Microsoft To Enter Anti-Virus Market, Again
Remember Microsoft Live OneCare?
That’s okay. No one else does either.
It was Microsoft’s effort to copy what other companies already did better–provide virus protection. Like MS Live Search, it didn’t catch on.
Reuters reports that Microsoft is going to try to crack the anti-virus market again. The story is here.
An excerpt:
- “It’s a long-term competitive threat,” said Daniel Ives, an analyst with FBR Capital Markets, though he added that the near-term impact was minimal.
- Microsoft has said that Morro will offer basic features for fighting a wide range of viruses, which would likely make it comparable to low-end consumer products from Symantec and McAfee that cost about $40 per year.
It’s tempting to think that, since Microsoft left all the security holes in Windows to begin with, it should know how to plug them up, but I am skeptical.

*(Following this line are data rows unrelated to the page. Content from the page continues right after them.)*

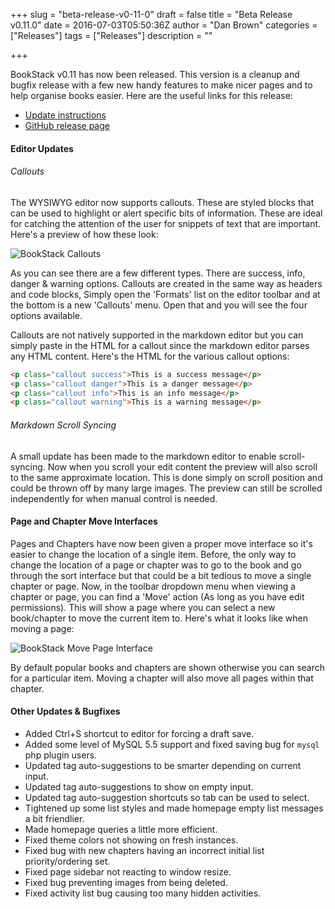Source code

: +++
slug = "beta-release-v0-11-0"
draft = false
title = "Beta Release v0.11.0"
date = 2016-07-03T05:50:36Z
author = "Dan Brown"
categories = ["Releases"]
tags = ["Releases"]
description = ""

+++

BookStack v0.11 has now been released. This version is a cleanup and bugfix release with a few new handy features to make nicer pages and to help organise books easier. Here are the useful links for this release:

* [Update instructions](https://www.bookstackapp.com/docs/admin/updates)
* [GitHub release page](https://github.com/ssddanbrown/BookStack/releases/tag/v0.11.0)

#### Editor Updates
###### Callouts

The WYSIWYG editor now supports callouts. These are styled blocks that can be used to highlight or alert specific bits of information. These are ideal for catching the attention of the user for snippets of text that are important. Here's a preview of how these look:

![BookStack Callouts](/images/2016/07/bookstack-callouts.png)

As you can see there are a few different types. There are success, info, danger & warning options. Callouts are created in the same way as headers and code blocks, Simply open the 'Formats' list on the editor toolbar and at the bottom is a new 'Callouts' menu. Open that and you will see the four options available. 

Callouts are not natively supported in the markdown editor but you can simply paste in the HTML for a callout since the markdown editor parses any HTML content. Here's the HTML for the various callout options:

```html
<p class="callout success">This is a success message</p>
<p class="callout danger">This is a danger message</p>
<p class="callout info">This is an info message</p>
<p class="callout warning">This is a warning message</p>
```

###### Markdown Scroll Syncing

A small update has been made to the markdown editor to enable scroll-syncing. Now when you scroll your edit content the preview will also scroll to the same approximate location. This is done simply on scroll position and could be thrown off by many large images. The preview can still be scrolled independently for when manual control is needed.

#### Page and Chapter Move Interfaces

Pages and Chapters have now been given a proper move interface so it's easier to change the location of a single item. Before, the only way to change the location of a page or chapter was to go to the book and go through the sort interface but that could be a bit tedious to move a single chapter or page. Now, in the toolbar dropdown menu when viewing a chapter or page, you can find a 'Move' action (As long as you have edit permissions). This will show a page where you can select a new book/chapter to move the current item to. Here's what it looks like when moving a page:

![BookStack Move Page Interface](/images/2016/07/bookstack-move-page.png)

By default popular books and chapters are shown otherwise you can search for a particular item. Moving a chapter will also move all pages within that chapter. 

#### Other Updates & Bugfixes

* Added Ctrl+S shortcut to editor for forcing a draft save.
* Added some level of MySQL 5.5 support and fixed saving bug for `mysql` php plugin users.
* Updated tag auto-suggestions to be smarter depending on current input.
* Updated tag auto-suggestions to show on empty input.
* Updated tag auto-suggestion shortcuts so tab can be used to select.
* Tightened up some list styles and made homepage empty list messages a bit friendlier.
* Made homepage queries a little more efficient.
* Fixed theme colors not showing on fresh instances.
* Fixed bug with new chapters having an incorrect initial list priority/ordering set.
* Fixed page sidebar not reacting to window resize.
* Fixed bug preventing images from being deleted.
* Fixed activity list bug causing too many hidden activities.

As far as I am concerned, this is typical Microsoft “innovation”: Copy what someone else is already doing and try to undersell them.
Full Disclosure:
On my Windows boxes, I use AVG Free and Zone Alarm basic (I also turn of the “security center” nagware process).
On my Linux boxes, I use F-Prot for Linux and either the Firestarter Firewall or a simple rc.firewall iptables script. (I’ve used F-Prot in various incarnations since my Windows 3.1/DOS 5.0 days, but I did not like some of the interface changes they made with FP 6.0 for Windows.)